By Kisemei Mutisya

Kenya: Since the early 1980s, government thanks to pressure from International Monetary Fund and World Bank replaced the idea of society with the idea of the market.

This was more evident in the field of higher education where institutions of higher learning grew by leaps and bounds.

Along with the idea of rolling back the State and undermining the welfare system that defined the post-colonial State during the nationalist phase, university education was commodified to produce goods with market value only.

That means knowledge became a commodity with market price and an investment. In Kenya, public universities out of pressure from limited state funding hurriedly introduced the parallel learning programmes otherwise known as the module two learning to generate alternative learning for the public universities already experiencing massive financial cuttings.

 Since then, university education in Kenya was commercialised and acquired a new market identity of its own. Private universities sprang up with no sound policies of ensuring quality control and accreditation.

From a handful of public universities, the country now boasts a substantial number of public and private universities. The demand has, however, not balanced the supply side leaving many qualified students without access to higher education.

It is, however, the management, acquisition of academic staff, staff development, dilapidated infrastructure and quality assurance aspects that have come to haunt the Kenya’s higher education.

Just this week, The Standard daily newspaper carried a story about the crises at the Presbyterian University of East Africa.

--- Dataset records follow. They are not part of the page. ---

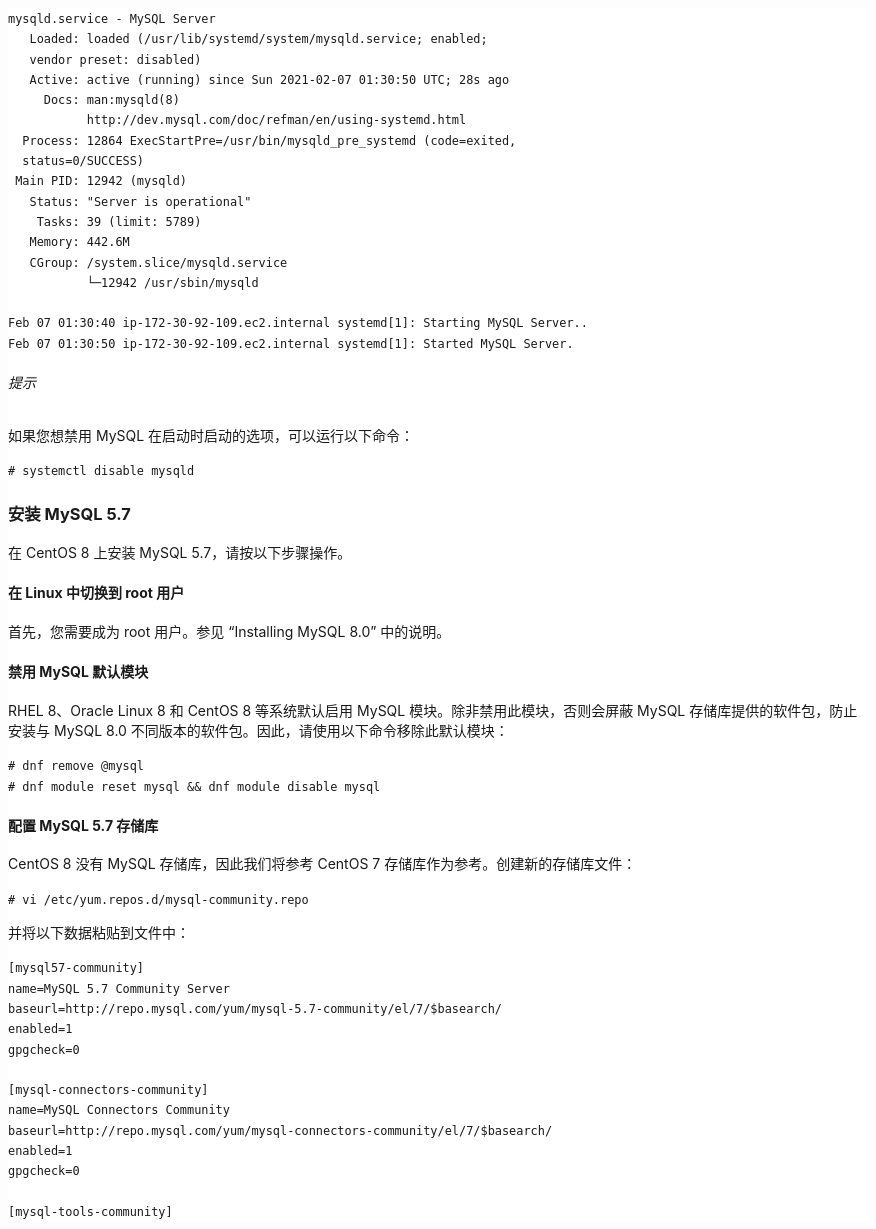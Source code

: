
 ```
mysqld.service - MySQL Server
   Loaded: loaded (/usr/lib/systemd/system/mysqld.service; enabled;
   vendor preset: disabled)
   Active: active (running) since Sun 2021-02-07 01:30:50 UTC; 28s ago
     Docs: man:mysqld(8)
           http://dev.mysql.com/doc/refman/en/using-systemd.html
  Process: 12864 ExecStartPre=/usr/bin/mysqld_pre_systemd (code=exited,
  status=0/SUCCESS)
 Main PID: 12942 (mysqld)
   Status: "Server is operational"
    Tasks: 39 (limit: 5789)
   Memory: 442.6M
   CGroup: /system.slice/mysqld.service
           └─12942 /usr/sbin/mysqld

Feb 07 01:30:40 ip-172-30-92-109.ec2.internal systemd[1]: Starting MySQL Server..
Feb 07 01:30:50 ip-172-30-92-109.ec2.internal systemd[1]: Started MySQL Server.
```

###### 提示

如果您想禁用 MySQL 在启动时启动的选项，可以运行以下命令：

```
# systemctl disable mysqld
```

### 安装 MySQL 5.7

在 CentOS 8 上安装 MySQL 5.7，请按以下步骤操作。

#### 在 Linux 中切换到 root 用户

首先，您需要成为 root 用户。参见 “Installing MySQL 8.0” 中的说明。

#### 禁用 MySQL 默认模块

RHEL 8、Oracle Linux 8 和 CentOS 8 等系统默认启用 MySQL 模块。除非禁用此模块，否则会屏蔽 MySQL 存储库提供的软件包，防止安装与 MySQL 8.0 不同版本的软件包。因此，请使用以下命令移除此默认模块：

```
# dnf remove @mysql
# dnf module reset mysql && dnf module disable mysql
```

#### 配置 MySQL 5.7 存储库

CentOS 8 没有 MySQL 存储库，因此我们将参考 CentOS 7 存储库作为参考。创建新的存储库文件：

```
# vi /etc/yum.repos.d/mysql-community.repo
```

并将以下数据粘贴到文件中：

```
[mysql57-community]
name=MySQL 5.7 Community Server
baseurl=http://repo.mysql.com/yum/mysql-5.7-community/el/7/$basearch/
enabled=1
gpgcheck=0

[mysql-connectors-community]
name=MySQL Connectors Community
baseurl=http://repo.mysql.com/yum/mysql-connectors-community/el/7/$basearch/
enabled=1
gpgcheck=0

[mysql-tools-community]
```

The university is reportedly facing numerous challenges, a beneath market university struggling to find its feet.

What is more and perhaps shocking is the revelation that the university cooks grades after failing to pay the contingent faculty especially the adjunct faculty for years. The rot runs deeper and depressing.

However, what is happening at the Presbyterian University of East Africa is not new or specific to the university as the vice runs deeper in all private and public universities as they seek to rake in profits through rent seeking. The crises at Presbyterian university need to be understood and explained in the context of neoliberal globalisation and pressures of globalisation.

As the State turns the other way by reducing public funding, the universities are privy to the dangers and also advantages of having a State that is indifferent to higher education.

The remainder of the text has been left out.